**What to work on:** Reproduce the entries word for word, and omit any picture you find in them.

**Data items:**
========================================
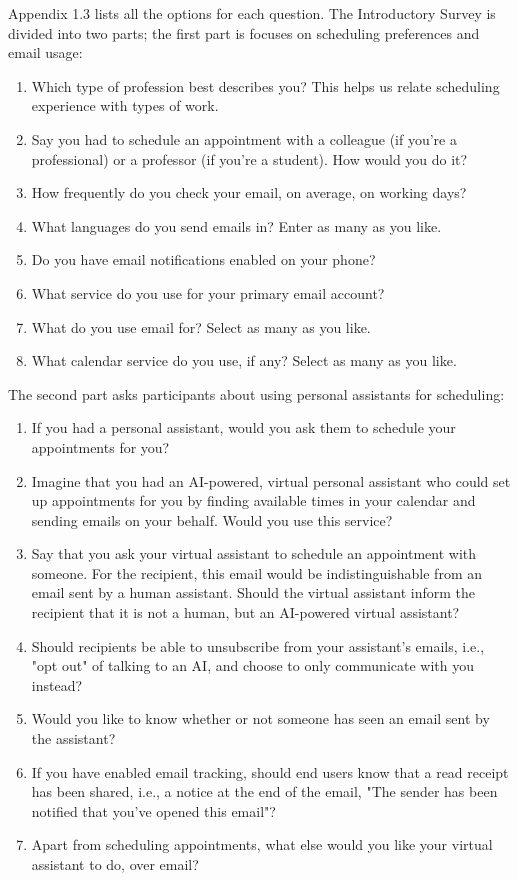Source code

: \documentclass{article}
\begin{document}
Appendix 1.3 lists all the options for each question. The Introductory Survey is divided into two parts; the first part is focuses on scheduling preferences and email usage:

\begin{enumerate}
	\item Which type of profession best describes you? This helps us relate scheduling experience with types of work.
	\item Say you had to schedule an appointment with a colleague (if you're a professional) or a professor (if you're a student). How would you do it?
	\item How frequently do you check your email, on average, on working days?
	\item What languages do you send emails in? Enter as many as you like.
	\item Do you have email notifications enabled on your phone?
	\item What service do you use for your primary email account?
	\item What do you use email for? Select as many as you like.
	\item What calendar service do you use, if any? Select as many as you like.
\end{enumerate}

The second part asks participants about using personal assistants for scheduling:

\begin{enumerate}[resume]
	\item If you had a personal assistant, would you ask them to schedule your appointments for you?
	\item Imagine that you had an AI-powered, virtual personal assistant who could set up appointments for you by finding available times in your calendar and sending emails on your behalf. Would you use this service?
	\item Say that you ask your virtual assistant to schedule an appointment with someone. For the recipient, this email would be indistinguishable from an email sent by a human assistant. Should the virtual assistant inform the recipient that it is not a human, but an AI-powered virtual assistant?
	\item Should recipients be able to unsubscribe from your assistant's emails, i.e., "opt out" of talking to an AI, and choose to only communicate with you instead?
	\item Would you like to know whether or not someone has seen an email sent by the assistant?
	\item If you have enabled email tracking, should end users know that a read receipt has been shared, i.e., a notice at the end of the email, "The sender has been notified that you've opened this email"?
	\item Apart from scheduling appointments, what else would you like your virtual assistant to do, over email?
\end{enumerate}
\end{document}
========================================
**Response to this task:**
Source code

: \documentclass{article}
\begin{document}
Appendix 1.3 lists all the options for each question. The Introductory Survey is divided into two parts; the first part is focuses on scheduling preferences and email usage:

\begin{enumerate}
	\item Which type of profession best describes you? This helps us relate scheduling experience with types of work.
	\item Say you had to schedule an appointment with a colleague (if you're a professional) or a professor (if you're a student). How would you do it?
	\item How frequently do you check your email, on average, on working days?
	\item What languages do you send emails in? Enter as many as you like.
	\item Do you have email notifications enabled on your phone?
	\item What service do you use for your primary email account?
	\item What do you use email for? Select as many as you like.
	\item What calendar service do you use, if any? Select as many as you like.
\end{enumerate}

The second part asks participants about using personal assistants for scheduling:

\begin{enumerate}[resume]
	\item If you had a personal assistant, would you ask them to schedule your appointments for you?
	\item Imagine that you had an AI-powered, virtual personal assistant who could set up appointments for you by finding available times in your calendar and sending emails on your behalf. Would you use this service?
	\item Say that you ask your virtual assistant to schedule an appointment with someone. For the recipient, this email would be indistinguishable from an email sent by a human assistant. Should the virtual assistant inform the recipient that it is not a human, but an AI-powered virtual assistant?
	\item Should recipients be able to unsubscribe from your assistant's emails, i.e., "opt out" of talking to an AI, and choose to only communicate with you instead?
	\item Would you like to know whether or not someone has seen an email sent by the assistant?
	\item If you have enabled email tracking, should end users know that a read receipt has been shared, i.e., a notice at the end of the email, "The sender has been notified that you've opened this email"?
	\item Apart from scheduling appointments, what else would you like your virtual assistant to do, over email?
\end{enumerate}
\end{document}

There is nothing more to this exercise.